TASK TO CARRY OUT:
Print word for word the records from the line containing "- Common implementation" through the end.

Dataset records
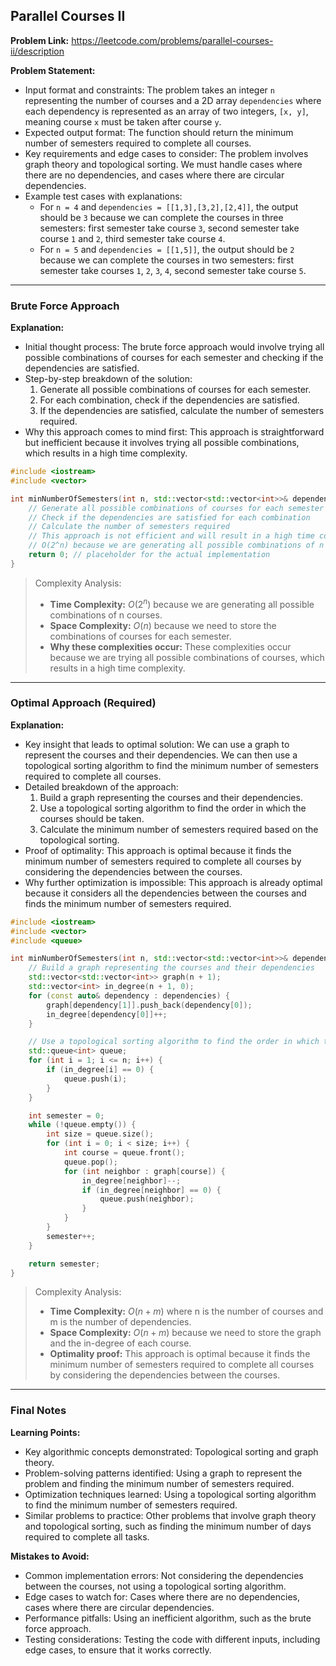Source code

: ## Parallel Courses II
**Problem Link:** https://leetcode.com/problems/parallel-courses-ii/description

**Problem Statement:**
- Input format and constraints: The problem takes an integer `n` representing the number of courses and a 2D array `dependencies` where each dependency is represented as an array of two integers, `[x, y]`, meaning course `x` must be taken after course `y`.
- Expected output format: The function should return the minimum number of semesters required to complete all courses.
- Key requirements and edge cases to consider: The problem involves graph theory and topological sorting. We must handle cases where there are no dependencies, and cases where there are circular dependencies.
- Example test cases with explanations: 
    - For `n = 4` and `dependencies = [[1,3],[3,2],[2,4]]`, the output should be `3` because we can complete the courses in three semesters: first semester take course `3`, second semester take course `1` and `2`, third semester take course `4`.
    - For `n = 5` and `dependencies = [[1,5]]`, the output should be `2` because we can complete the courses in two semesters: first semester take courses `1`, `2`, `3`, `4`, second semester take course `5`.

---

### Brute Force Approach
**Explanation:**
- Initial thought process: The brute force approach would involve trying all possible combinations of courses for each semester and checking if the dependencies are satisfied.
- Step-by-step breakdown of the solution:
    1. Generate all possible combinations of courses for each semester.
    2. For each combination, check if the dependencies are satisfied.
    3. If the dependencies are satisfied, calculate the number of semesters required.
- Why this approach comes to mind first: This approach is straightforward but inefficient because it involves trying all possible combinations, which results in a high time complexity.

```cpp
#include <iostream>
#include <vector>

int minNumberOfSemesters(int n, std::vector<std::vector<int>>& dependencies) {
    // Generate all possible combinations of courses for each semester
    // Check if the dependencies are satisfied for each combination
    // Calculate the number of semesters required
    // This approach is not efficient and will result in a high time complexity
    // O(2^n) because we are generating all possible combinations of n courses
    return 0; // placeholder for the actual implementation
}
```

> Complexity Analysis:
> - **Time Complexity:** $O(2^n)$ because we are generating all possible combinations of n courses.
> - **Space Complexity:** $O(n)$ because we need to store the combinations of courses for each semester.
> - **Why these complexities occur:** These complexities occur because we are trying all possible combinations of courses, which results in a high time complexity.

---

### Optimal Approach (Required)
**Explanation:**
- Key insight that leads to optimal solution: We can use a graph to represent the courses and their dependencies. We can then use a topological sorting algorithm to find the minimum number of semesters required to complete all courses.
- Detailed breakdown of the approach:
    1. Build a graph representing the courses and their dependencies.
    2. Use a topological sorting algorithm to find the order in which the courses should be taken.
    3. Calculate the minimum number of semesters required based on the topological sorting.
- Proof of optimality: This approach is optimal because it finds the minimum number of semesters required to complete all courses by considering the dependencies between the courses.
- Why further optimization is impossible: This approach is already optimal because it considers all the dependencies between the courses and finds the minimum number of semesters required.

```cpp
#include <iostream>
#include <vector>
#include <queue>

int minNumberOfSemesters(int n, std::vector<std::vector<int>>& dependencies) {
    // Build a graph representing the courses and their dependencies
    std::vector<std::vector<int>> graph(n + 1);
    std::vector<int> in_degree(n + 1, 0);
    for (const auto& dependency : dependencies) {
        graph[dependency[1]].push_back(dependency[0]);
        in_degree[dependency[0]]++;
    }

    // Use a topological sorting algorithm to find the order in which the courses should be taken
    std::queue<int> queue;
    for (int i = 1; i <= n; i++) {
        if (in_degree[i] == 0) {
            queue.push(i);
        }
    }

    int semester = 0;
    while (!queue.empty()) {
        int size = queue.size();
        for (int i = 0; i < size; i++) {
            int course = queue.front();
            queue.pop();
            for (int neighbor : graph[course]) {
                in_degree[neighbor]--;
                if (in_degree[neighbor] == 0) {
                    queue.push(neighbor);
                }
            }
        }
        semester++;
    }

    return semester;
}
```

> Complexity Analysis:
> - **Time Complexity:** $O(n + m)$ where n is the number of courses and m is the number of dependencies.
> - **Space Complexity:** $O(n + m)$ because we need to store the graph and the in-degree of each course.
> - **Optimality proof:** This approach is optimal because it finds the minimum number of semesters required to complete all courses by considering the dependencies between the courses.

---

### Final Notes

**Learning Points:**
- Key algorithmic concepts demonstrated: Topological sorting and graph theory.
- Problem-solving patterns identified: Using a graph to represent the problem and finding the minimum number of semesters required.
- Optimization techniques learned: Using a topological sorting algorithm to find the minimum number of semesters required.
- Similar problems to practice: Other problems that involve graph theory and topological sorting, such as finding the minimum number of days required to complete all tasks.

**Mistakes to Avoid:**
- Common implementation errors: Not considering the dependencies between the courses, not using a topological sorting algorithm.
- Edge cases to watch for: Cases where there are no dependencies, cases where there are circular dependencies.
- Performance pitfalls: Using an inefficient algorithm, such as the brute force approach.
- Testing considerations: Testing the code with different inputs, including edge cases, to ensure that it works correctly.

OUTPUT OF THE TASK:
- Common implementation errors: Not considering the dependencies between the courses, not using a topological sorting algorithm.
- Edge cases to watch for: Cases where there are no dependencies, cases where there are circular dependencies.
- Performance pitfalls: Using an inefficient algorithm, such as the brute force approach.
- Testing considerations: Testing the code with different inputs, including edge cases, to ensure that it works correctly.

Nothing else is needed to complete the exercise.